Hot-wire anemometers are delicate and occupy a very fine wire, either a tungsten or platinum, which is heated up to a fitting temperature above the surrounding area. When air passes through the exposed wire, it cools down the wire and thus determines the flow velocity by noting the convection that was taken away. In other words, the heat lost to flow convection determines the flow velocity. The heat lost can be obtained by measuring the change in wire temperature.
Laser Doppler anemometers employ a laser that is divided into two beams, with one transmitting light out of the anemometer toward the directed target to collect the reflected radiation, which determines the relative velocity of the object that was targeted in accordance with the original laser beam.
Sonic anemometers, classified as velocity anemometers similar to the ones mentioned above, determine the wind speed and wind direction by ultrasonic sound waves in one, two, or three axes.
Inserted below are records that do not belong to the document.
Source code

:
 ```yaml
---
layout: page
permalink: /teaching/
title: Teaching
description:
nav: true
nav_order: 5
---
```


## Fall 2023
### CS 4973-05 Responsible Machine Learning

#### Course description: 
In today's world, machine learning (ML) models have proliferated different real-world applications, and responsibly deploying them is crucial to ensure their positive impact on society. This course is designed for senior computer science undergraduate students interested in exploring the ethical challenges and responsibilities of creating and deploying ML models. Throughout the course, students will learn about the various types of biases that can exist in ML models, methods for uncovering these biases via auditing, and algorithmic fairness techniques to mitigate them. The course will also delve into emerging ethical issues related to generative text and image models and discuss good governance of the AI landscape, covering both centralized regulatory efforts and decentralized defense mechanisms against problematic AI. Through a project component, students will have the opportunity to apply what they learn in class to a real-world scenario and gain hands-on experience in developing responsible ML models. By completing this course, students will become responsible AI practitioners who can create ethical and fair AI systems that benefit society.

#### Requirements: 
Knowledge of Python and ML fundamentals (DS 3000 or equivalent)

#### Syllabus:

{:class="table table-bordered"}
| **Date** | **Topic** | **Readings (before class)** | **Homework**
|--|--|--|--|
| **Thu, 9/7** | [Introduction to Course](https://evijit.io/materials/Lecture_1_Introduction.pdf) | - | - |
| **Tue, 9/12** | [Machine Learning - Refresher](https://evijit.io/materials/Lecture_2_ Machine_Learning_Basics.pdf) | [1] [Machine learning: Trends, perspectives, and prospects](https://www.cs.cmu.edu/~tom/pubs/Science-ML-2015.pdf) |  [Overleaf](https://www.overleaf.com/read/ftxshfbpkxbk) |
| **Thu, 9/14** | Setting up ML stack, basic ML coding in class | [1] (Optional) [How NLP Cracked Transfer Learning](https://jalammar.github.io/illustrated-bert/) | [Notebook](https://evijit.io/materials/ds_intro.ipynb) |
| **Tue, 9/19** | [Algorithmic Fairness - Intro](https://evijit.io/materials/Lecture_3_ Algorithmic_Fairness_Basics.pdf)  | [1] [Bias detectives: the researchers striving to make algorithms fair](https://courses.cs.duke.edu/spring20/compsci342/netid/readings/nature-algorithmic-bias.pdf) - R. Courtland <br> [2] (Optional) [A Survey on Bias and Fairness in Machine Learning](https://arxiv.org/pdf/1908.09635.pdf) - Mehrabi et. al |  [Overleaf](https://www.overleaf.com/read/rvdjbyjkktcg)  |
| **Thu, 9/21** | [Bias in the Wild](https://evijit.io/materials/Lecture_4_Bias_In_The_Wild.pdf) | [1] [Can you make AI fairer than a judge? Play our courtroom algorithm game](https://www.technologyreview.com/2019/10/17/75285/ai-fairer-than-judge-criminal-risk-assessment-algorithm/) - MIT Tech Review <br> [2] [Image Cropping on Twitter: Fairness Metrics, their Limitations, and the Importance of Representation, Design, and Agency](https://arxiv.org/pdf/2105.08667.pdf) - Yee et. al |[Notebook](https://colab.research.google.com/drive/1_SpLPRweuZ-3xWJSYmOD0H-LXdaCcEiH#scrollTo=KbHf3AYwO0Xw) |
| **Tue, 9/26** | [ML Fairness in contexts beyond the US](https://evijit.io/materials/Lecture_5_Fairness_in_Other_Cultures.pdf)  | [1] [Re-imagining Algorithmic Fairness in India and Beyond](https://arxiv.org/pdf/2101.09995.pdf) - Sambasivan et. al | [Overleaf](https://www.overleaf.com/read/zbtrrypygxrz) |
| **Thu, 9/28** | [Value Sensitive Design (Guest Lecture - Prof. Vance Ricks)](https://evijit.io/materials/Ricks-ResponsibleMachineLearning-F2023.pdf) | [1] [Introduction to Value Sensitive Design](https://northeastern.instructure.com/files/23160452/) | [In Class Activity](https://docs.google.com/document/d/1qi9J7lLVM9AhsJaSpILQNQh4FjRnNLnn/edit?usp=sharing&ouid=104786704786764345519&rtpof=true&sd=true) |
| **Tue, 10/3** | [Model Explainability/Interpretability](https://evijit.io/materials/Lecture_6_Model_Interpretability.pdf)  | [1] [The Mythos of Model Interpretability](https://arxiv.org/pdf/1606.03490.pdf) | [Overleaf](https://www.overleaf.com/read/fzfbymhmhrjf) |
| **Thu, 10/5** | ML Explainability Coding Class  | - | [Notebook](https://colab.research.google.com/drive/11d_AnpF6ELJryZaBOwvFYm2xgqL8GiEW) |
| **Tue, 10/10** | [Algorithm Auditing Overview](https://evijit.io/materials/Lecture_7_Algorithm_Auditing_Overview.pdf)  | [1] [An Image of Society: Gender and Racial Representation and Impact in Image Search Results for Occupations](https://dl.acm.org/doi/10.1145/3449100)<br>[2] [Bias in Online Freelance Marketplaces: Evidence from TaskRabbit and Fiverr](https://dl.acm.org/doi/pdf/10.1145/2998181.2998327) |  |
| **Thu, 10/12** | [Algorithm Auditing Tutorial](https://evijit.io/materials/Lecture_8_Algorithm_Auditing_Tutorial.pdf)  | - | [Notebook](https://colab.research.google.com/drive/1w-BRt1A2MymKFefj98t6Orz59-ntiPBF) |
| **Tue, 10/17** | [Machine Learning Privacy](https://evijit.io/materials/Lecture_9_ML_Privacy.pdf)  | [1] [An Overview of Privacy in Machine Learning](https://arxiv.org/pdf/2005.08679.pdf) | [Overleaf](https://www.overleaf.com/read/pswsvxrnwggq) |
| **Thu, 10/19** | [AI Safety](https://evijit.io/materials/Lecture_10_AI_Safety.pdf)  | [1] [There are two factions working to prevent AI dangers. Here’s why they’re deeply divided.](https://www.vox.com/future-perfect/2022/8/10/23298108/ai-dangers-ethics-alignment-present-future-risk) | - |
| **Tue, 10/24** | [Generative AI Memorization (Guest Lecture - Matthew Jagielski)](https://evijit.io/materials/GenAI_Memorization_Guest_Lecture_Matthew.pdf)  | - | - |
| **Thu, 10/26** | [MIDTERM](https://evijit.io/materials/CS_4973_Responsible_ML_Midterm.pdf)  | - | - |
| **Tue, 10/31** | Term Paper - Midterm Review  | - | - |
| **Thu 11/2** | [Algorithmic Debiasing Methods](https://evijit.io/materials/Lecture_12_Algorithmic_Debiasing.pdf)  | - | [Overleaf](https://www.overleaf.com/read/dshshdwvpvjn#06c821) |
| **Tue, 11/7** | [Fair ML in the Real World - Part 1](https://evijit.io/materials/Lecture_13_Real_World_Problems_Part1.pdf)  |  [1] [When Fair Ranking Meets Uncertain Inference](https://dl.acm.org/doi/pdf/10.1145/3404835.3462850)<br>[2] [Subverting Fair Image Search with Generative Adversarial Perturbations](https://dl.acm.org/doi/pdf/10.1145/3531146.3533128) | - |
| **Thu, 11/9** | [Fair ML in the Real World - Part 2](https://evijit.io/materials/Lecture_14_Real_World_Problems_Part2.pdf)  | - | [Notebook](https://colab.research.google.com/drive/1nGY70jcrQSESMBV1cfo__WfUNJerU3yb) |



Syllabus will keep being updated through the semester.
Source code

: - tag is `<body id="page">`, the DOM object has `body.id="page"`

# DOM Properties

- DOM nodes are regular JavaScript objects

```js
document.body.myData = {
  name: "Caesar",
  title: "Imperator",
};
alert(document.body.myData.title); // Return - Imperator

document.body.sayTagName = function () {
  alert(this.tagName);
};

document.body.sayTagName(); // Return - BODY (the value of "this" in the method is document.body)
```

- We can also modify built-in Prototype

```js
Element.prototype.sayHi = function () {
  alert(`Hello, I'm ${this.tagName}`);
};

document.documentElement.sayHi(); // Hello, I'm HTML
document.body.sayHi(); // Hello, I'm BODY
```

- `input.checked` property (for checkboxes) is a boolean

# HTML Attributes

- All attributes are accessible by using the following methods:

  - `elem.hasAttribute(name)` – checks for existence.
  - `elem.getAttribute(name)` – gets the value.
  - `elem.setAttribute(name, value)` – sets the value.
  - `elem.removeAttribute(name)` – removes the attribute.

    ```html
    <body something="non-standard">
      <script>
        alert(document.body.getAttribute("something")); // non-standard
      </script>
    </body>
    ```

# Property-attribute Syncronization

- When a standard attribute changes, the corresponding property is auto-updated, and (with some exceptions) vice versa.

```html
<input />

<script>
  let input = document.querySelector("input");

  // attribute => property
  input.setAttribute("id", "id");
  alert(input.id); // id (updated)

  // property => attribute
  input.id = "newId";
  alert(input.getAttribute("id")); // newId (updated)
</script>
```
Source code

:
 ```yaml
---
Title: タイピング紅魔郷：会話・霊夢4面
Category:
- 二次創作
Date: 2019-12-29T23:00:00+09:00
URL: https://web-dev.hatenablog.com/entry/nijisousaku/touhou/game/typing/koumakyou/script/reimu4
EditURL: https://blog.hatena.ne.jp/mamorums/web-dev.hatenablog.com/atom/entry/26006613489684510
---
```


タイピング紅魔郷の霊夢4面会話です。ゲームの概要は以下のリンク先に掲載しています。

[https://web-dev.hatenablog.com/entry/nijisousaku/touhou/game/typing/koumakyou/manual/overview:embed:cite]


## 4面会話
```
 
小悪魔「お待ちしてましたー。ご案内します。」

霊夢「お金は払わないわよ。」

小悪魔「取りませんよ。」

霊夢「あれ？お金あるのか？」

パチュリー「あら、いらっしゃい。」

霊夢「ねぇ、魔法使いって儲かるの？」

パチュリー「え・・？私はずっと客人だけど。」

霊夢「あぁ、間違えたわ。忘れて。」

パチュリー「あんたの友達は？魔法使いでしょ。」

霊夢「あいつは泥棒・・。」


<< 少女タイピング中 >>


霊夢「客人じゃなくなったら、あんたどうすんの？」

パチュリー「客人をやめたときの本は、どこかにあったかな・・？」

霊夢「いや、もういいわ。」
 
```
Occupied with transducers (device that converts energy), the sonic anemometer measures wind speed by transmitting and receiving sonic signals; thereafter, the device calculates the wind speed in three axes. This device is rather accurate and responds quickly to wind speed fluctuations since there are no moving parts that need to balance in accordance with the air flow; its steady stature makes it fitting for turbulence measurements.
Plate anemometers are pressure anemometers that are either circular or square with a flat plate; it is balanced by a spring which rests behind it. To measure the pressure of the wind, a wind vane keeps the plate directed against the wind and the force of the plate against the spring. Due to their fundamental design, plate anemometers are not able to record sudden fluctuations in wind pressure. In fact, they are inaccurate for high winds, respond slowly to variable winds, and fail to respond to light winds. Consequently, they are usually used to record average wind pressures.
Tube anemometers, also classified as pressure anemometers, employ a vessel at the top with an opening to record wind pressure. The pressure that occurs through the mouth of the opening causes changes to the internal pressure of the compartment, allowing the wind pressure to be calculated. The tube anemometers are very sturdy and can be mounted on a pole without any maintenance for many years.
In general, anemometers, which originated from the Greek word “anemos” (i.e., wind), are beneficial devices for collecting wind data. They are widely used and have great significance for many fields. Not only are these instruments used by weather stations, but they are used by NASA, airports, various branches of the military, beaches, civil engineers, normal citizens, and others alike. Most important, they can be lifesavers.